Hey, so it’s been awhile. So things change and people change. I have changed and grown apart from you as you have changed and grown apart from me. We can’t be mad at one another for that, every person grows every day, and sometimes I guess we don’t grow together. We haven’t spoken in like three years, that’s so insane. We used to not be able to go three hours without texting.
Can you believe all the new One Direction stuff going on? I can’t, and I also can’t believe we graduated high school over a year ago now. Remember how we used to obsessively talk about books, and think about how great it would be one day to meet the real life guys we read about in those books and get married and live a wonderful life, just like those book characters? We loved watching Laverne and Shirley together and Hey Arnold. I haven’t watched either of them in so long.
I am so glad to see that you look happier now, and I am happier too. I am forever thankful for those great times we had together and I know we supported each other so much when we both were going through that stuff. I am so thankful we had each other during that time. I am sorry that I got better first and you got so angry at me. I realized that you just were frustrated, but I still felt that it was so selfish that you wanted me to stay upset because you were still upset. To me that was not being the true friend I thought I had. I hope that you understand now that I had to do what was best for me and my own mental health and distance myself from you.
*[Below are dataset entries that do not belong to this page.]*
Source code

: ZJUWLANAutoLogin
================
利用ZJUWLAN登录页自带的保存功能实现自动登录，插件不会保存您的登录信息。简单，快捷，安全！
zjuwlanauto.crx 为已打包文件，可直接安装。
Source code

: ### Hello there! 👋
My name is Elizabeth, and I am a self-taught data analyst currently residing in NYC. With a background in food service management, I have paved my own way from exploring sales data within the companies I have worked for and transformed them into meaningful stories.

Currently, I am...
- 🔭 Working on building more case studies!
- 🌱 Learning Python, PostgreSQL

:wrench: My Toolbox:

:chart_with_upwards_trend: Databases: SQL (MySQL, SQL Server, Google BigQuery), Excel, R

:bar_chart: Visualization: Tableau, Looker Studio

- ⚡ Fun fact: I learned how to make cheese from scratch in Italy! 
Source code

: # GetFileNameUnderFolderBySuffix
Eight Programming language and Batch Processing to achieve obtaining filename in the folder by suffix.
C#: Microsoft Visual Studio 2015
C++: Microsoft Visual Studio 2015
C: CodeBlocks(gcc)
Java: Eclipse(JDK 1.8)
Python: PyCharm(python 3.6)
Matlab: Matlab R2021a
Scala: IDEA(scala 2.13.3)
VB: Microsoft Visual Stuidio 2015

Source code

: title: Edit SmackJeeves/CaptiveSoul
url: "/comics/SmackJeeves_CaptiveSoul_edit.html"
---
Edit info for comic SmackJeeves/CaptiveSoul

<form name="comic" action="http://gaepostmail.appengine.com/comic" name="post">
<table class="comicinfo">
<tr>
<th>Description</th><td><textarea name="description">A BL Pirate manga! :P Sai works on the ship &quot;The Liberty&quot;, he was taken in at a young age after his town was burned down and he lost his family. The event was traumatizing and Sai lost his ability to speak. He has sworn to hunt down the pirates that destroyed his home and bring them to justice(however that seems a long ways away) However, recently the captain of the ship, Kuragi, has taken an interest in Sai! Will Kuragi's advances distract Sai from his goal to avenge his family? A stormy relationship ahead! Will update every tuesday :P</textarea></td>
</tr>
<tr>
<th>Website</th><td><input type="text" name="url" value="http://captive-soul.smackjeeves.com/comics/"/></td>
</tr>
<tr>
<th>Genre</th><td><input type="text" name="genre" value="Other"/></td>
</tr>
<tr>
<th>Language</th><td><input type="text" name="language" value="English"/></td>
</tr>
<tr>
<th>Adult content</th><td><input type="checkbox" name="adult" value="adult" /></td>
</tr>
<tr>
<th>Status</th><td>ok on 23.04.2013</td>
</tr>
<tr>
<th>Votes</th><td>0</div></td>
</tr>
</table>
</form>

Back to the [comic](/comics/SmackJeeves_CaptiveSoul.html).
I just wanted to let you know that I still care for you even though we don’t speak. One of my favorites quotes is, “I still love the people I’ve loved even if I cross the street to avoid them.” I will always check your social media and make sure you seem okay. I want to make sure you are still eating and that you are happy. I hope he treats you well because you deserve that. I hope he understands all of those things that started to put a wedge in our friendship. It was just so hard for me to handle all of those problems when I was dealing with my own mess I had at the time. But I am really happy that it seems like you met your dream book character guy, I met mine too. I know they both probably didn’t happen how we always imagined but I know you guys are probably just as happy as me and mine are. Oh and do you like Niall or Harry’s solo album best? Yea I can’t pick either. I hope you are living your best life.